> Work instructions
In the entries below, find the line with "25 in task_controller.py" and the line with "setup for cvpipe.". Reproduce those two lines and every line between them exactly, and nothing more.
········
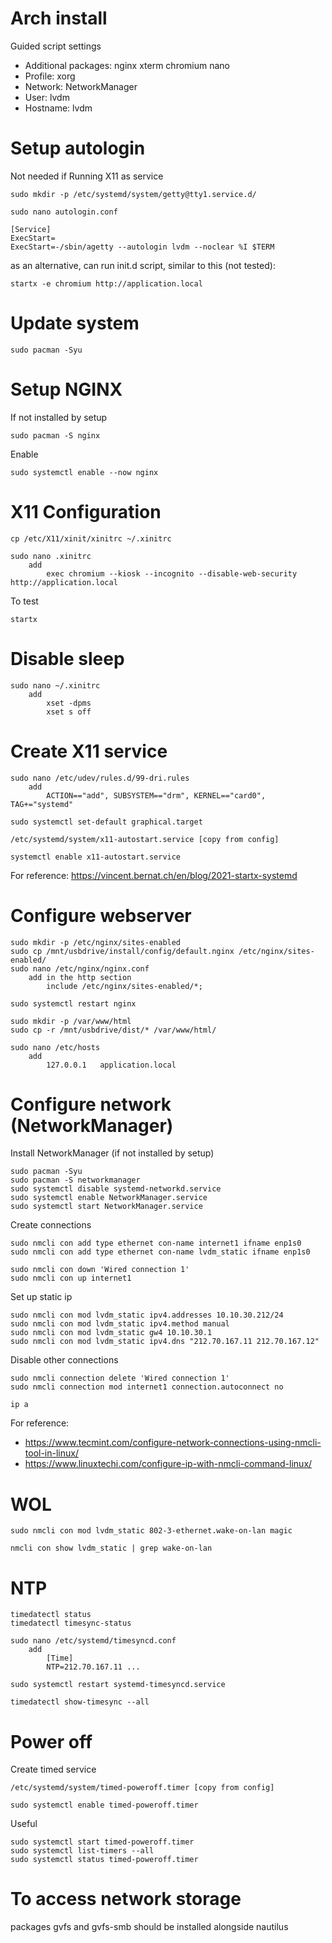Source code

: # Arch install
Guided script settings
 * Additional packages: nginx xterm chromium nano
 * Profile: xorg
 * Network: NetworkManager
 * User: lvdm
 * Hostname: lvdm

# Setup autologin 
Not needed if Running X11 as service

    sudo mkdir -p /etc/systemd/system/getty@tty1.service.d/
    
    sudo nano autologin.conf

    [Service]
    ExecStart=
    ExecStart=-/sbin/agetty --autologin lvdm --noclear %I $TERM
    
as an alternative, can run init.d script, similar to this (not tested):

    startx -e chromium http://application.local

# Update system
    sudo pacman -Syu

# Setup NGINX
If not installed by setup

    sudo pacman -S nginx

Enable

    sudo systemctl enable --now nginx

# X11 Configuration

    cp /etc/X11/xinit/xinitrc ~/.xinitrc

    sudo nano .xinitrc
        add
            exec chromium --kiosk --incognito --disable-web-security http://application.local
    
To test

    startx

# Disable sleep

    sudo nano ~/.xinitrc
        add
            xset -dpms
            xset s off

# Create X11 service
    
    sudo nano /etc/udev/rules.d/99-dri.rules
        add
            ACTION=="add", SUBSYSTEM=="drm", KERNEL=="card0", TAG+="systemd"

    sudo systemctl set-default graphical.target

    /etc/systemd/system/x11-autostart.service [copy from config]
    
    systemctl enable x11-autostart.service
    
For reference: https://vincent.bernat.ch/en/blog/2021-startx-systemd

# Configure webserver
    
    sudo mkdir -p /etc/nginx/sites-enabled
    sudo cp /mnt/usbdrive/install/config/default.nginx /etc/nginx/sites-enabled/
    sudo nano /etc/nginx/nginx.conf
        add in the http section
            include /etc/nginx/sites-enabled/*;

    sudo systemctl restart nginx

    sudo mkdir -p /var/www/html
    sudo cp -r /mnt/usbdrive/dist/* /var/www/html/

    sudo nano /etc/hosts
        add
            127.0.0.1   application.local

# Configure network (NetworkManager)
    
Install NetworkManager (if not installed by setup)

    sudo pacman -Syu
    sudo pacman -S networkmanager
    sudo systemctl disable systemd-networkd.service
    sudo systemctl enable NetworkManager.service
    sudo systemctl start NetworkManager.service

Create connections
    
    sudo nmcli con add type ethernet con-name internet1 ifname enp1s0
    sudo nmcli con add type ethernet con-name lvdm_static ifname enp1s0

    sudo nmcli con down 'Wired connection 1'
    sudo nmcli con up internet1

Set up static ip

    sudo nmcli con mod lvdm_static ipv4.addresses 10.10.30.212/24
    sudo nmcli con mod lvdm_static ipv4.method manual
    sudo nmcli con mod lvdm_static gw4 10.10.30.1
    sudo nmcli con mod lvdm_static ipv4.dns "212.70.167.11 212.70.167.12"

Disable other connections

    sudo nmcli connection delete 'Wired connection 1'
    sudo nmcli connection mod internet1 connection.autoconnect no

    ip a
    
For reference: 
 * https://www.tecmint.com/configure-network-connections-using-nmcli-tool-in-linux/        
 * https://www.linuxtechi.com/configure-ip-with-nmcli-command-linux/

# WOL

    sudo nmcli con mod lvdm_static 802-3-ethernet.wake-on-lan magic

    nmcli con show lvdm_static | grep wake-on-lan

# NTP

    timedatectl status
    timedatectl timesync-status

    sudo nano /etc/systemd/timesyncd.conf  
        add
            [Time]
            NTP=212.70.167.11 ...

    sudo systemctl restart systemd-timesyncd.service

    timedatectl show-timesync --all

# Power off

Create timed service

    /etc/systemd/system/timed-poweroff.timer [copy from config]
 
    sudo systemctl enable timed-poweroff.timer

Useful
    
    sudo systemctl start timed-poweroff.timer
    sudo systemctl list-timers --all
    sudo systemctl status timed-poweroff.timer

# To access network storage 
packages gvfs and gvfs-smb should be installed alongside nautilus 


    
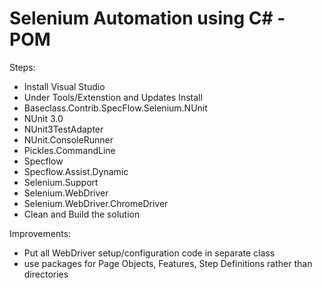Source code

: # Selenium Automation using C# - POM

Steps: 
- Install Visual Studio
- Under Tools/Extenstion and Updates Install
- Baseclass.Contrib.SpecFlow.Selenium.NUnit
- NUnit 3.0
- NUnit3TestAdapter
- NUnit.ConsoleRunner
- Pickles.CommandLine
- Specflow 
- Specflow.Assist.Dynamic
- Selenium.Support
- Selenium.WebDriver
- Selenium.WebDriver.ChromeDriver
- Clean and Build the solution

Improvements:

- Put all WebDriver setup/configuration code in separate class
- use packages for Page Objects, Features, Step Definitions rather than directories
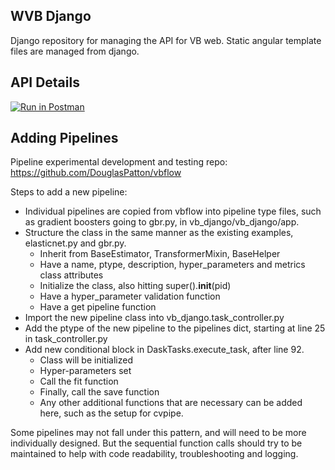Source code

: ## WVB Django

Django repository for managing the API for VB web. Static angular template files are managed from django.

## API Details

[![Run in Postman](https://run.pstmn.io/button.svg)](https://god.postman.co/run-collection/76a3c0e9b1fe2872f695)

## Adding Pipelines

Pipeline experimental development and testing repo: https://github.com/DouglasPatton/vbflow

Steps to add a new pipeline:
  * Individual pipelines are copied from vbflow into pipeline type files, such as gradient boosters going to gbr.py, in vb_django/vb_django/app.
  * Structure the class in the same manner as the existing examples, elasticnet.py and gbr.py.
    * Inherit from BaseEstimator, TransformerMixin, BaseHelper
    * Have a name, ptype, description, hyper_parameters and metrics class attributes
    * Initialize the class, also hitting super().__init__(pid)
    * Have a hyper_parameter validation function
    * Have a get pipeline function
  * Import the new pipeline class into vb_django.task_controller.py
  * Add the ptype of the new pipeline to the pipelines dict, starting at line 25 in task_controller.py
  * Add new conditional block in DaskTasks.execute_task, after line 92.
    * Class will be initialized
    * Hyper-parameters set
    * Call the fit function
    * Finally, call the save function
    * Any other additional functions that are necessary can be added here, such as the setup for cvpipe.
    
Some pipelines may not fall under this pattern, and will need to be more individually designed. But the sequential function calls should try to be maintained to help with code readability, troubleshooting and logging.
········
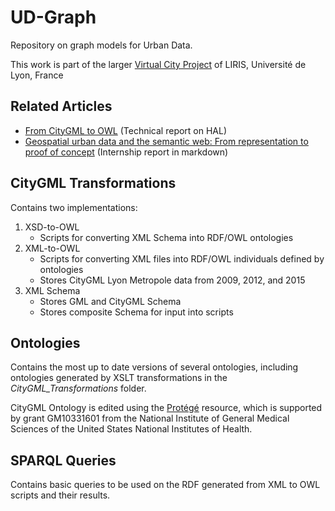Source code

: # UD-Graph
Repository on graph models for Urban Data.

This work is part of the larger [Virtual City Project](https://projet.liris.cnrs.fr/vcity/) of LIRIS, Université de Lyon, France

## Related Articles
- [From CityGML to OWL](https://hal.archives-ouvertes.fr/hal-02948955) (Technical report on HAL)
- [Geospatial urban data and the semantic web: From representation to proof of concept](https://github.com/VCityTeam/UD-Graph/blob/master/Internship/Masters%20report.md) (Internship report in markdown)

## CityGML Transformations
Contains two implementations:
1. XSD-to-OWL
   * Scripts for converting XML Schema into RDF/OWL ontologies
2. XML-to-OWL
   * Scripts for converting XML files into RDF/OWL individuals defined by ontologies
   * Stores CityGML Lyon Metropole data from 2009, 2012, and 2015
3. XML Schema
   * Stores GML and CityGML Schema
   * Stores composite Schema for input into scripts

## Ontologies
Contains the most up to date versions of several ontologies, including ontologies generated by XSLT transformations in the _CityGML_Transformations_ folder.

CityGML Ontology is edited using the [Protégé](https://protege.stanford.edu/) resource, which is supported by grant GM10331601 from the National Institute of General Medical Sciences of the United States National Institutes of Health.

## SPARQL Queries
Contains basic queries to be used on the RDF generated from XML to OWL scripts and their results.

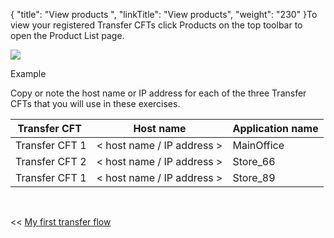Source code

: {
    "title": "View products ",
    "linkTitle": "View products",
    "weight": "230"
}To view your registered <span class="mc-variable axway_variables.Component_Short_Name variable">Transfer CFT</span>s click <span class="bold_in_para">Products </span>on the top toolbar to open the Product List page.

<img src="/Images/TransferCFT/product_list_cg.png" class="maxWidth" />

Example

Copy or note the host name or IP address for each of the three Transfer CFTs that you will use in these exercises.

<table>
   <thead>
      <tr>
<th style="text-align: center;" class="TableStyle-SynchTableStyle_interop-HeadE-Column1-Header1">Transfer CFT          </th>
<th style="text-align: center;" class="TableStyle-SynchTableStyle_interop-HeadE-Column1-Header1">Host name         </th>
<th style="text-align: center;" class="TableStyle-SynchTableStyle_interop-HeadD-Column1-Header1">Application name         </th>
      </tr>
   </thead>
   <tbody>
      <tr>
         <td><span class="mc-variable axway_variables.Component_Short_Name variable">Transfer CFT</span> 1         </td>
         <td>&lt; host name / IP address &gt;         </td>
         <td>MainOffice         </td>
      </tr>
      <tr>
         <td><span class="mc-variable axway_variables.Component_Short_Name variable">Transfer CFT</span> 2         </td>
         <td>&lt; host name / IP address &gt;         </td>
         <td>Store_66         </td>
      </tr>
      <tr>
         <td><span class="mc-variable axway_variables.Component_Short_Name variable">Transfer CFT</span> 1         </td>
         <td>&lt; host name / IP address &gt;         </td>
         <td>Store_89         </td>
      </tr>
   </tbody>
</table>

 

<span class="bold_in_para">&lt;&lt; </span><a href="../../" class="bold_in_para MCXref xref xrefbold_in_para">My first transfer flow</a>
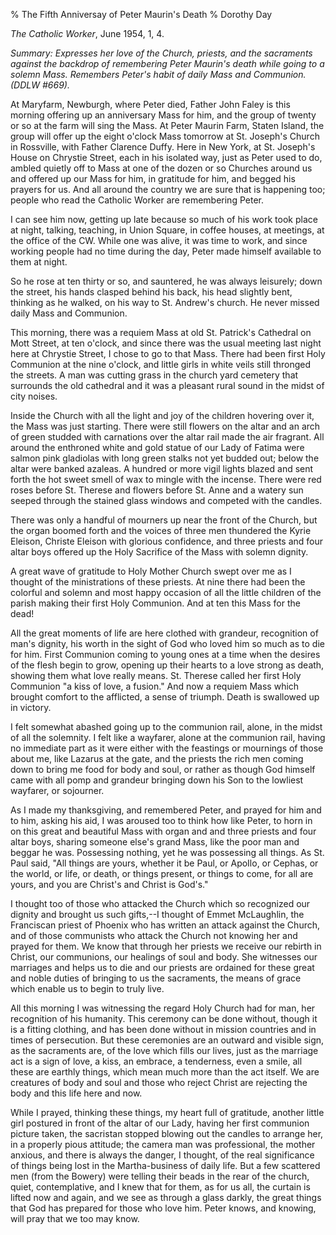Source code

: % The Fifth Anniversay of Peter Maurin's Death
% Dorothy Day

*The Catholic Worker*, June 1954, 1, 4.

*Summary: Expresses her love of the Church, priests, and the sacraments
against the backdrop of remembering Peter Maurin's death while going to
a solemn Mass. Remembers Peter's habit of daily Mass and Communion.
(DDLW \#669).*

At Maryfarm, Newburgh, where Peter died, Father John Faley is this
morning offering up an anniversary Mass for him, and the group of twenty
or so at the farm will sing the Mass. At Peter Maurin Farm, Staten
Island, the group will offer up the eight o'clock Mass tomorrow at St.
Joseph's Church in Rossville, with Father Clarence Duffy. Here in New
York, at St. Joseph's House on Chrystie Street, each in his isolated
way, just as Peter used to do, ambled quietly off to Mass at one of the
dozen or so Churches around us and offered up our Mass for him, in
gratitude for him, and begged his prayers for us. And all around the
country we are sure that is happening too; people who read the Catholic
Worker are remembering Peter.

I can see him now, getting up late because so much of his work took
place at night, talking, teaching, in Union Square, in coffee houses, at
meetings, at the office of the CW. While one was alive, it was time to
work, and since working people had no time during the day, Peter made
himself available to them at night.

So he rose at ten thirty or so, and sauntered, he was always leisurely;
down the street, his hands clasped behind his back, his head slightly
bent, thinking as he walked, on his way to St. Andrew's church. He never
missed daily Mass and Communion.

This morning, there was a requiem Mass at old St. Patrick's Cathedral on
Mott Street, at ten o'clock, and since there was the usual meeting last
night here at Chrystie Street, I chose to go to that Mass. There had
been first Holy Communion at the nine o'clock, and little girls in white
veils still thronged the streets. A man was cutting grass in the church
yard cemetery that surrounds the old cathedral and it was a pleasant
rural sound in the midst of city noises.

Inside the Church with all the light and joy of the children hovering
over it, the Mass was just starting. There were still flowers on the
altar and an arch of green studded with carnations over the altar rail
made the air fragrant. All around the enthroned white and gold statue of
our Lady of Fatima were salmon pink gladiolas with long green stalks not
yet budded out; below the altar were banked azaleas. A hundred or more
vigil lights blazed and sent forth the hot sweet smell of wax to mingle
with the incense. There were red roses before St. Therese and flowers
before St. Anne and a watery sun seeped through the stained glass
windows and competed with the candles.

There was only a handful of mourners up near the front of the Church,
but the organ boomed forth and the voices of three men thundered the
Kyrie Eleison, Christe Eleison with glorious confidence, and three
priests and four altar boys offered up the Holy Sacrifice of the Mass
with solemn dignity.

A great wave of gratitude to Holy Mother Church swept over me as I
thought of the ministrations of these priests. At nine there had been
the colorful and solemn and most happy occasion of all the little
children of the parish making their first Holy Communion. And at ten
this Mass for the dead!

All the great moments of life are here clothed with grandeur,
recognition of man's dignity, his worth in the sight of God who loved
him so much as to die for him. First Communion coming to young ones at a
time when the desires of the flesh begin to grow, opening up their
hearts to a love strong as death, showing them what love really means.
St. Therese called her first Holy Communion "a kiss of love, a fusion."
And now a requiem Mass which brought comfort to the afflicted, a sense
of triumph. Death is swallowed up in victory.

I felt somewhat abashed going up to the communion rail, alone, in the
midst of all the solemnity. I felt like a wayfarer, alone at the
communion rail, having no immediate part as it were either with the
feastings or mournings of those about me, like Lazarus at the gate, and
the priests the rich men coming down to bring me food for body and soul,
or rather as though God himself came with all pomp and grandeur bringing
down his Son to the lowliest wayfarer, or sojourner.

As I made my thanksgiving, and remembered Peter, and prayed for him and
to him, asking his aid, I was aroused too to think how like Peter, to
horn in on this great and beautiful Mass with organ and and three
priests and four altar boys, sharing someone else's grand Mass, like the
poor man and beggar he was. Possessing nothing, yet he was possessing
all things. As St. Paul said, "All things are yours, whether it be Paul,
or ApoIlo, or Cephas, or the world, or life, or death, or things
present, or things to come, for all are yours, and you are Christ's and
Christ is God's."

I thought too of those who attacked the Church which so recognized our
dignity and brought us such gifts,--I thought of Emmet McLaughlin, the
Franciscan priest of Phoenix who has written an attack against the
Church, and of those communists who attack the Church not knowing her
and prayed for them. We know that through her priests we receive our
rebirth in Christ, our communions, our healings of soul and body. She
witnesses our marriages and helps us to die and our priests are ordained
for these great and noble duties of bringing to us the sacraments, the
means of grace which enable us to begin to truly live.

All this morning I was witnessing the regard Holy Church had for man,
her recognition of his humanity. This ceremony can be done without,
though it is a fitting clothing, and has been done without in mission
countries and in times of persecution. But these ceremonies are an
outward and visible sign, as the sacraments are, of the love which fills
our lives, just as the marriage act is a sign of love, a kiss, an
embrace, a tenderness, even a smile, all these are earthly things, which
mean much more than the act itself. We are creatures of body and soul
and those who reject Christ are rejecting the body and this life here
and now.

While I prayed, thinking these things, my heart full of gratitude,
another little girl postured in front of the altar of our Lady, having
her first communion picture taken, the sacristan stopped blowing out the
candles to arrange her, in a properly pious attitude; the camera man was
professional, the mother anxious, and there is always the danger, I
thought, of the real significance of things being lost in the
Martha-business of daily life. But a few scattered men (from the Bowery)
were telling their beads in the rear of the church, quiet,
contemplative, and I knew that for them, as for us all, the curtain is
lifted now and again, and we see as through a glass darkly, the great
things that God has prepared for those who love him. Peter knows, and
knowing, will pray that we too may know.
········
> Task output
  * Add the ptype of the new pipeline to the pipelines dict, starting at line 25 in task_controller.py
  * Add new conditional block in DaskTasks.execute_task, after line 92.
    * Class will be initialized
    * Hyper-parameters set
    * Call the fit function
    * Finally, call the save function
    * Any other additional functions that are necessary can be added here, such as the setup for cvpipe.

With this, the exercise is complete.